Il Fondo Monetario Internazionale ha stimato che un incremento di investimenti pubblici pari all’1% di PIL, fa scendere il tasso di disoccupazione del 2% in un arco di 4 anni, ma solo nel caso che la spesa sia finanziata a debito.

L’analista macroeconomico Jeffrey M. Stupak si è spinto più avanti e ha calcolato anche l’impatto della spesa in infrastrutture sull’economia nel medio e lungo termine.  

Secondo Stupak la spesa pubblica ha un impatto positivo più sul lungo termine che sul breve: un 1% in più di spesa porta a un incremento di PIL a breve dello 0,083% (pari a 12,7 miliardi), mentre si sale a quasi 19 miliardi (+0,12%) sul lungo termine.

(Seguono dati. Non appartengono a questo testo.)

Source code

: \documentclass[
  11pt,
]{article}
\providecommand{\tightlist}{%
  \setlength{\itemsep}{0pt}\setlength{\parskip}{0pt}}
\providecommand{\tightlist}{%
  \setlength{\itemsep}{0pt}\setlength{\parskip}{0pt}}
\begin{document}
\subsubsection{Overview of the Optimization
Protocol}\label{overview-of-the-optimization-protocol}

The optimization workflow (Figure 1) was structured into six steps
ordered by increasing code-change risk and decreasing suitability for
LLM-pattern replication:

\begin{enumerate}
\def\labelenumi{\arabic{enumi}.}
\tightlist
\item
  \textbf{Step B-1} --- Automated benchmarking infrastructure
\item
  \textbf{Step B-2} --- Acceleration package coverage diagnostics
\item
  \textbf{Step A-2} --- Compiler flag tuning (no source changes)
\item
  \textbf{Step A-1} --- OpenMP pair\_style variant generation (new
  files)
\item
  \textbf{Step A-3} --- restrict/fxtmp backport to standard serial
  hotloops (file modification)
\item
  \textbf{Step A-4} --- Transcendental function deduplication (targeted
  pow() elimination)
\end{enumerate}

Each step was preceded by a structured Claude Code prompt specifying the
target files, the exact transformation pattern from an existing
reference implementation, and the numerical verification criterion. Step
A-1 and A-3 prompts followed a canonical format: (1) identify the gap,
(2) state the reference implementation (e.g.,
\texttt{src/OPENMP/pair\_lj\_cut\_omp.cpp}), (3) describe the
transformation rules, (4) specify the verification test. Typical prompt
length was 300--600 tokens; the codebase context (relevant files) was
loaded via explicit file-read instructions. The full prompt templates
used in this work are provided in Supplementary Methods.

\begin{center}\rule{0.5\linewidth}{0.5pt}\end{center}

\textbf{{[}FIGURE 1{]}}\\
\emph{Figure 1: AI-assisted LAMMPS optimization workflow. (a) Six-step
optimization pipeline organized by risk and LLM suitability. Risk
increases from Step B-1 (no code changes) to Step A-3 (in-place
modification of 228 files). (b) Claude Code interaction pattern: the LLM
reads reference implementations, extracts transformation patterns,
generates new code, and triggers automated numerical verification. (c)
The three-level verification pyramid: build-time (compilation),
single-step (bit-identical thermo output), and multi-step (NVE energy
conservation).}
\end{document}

Ancor meglio, poi, se la spesa pubblica è a deficit. Finanziare infrastrutture a debito ha un effetto moltiplicatore: se si spesano opere pubbliche a costo zero di bilancio, si sottrarranno risorse ad altre voci di spesa e dunque l'impatto sulla domanda aggregata non salirà. Semplicemente – spiega l’economista – si toglie da una parte per mettere in un'altra. Al contrario, costruire ferrovie e ponti a debito fa da cassa di risonanza: il Congressional Budget Office ha calcolato che un incremento di 100 miliardi in investimenti pubblici finanziati a deficit farebbe salire il PIL di 20 miliardi nel breve periodo.
Da qui l’indicazione, affidata al Congresso degli Stati Uniti, di battere la strada degli investimenti pubblici  da finanziare a debito, non solo per l’ammodernamento delle opere infrastrutturali ma anche per lo sviluppo economico del Paese.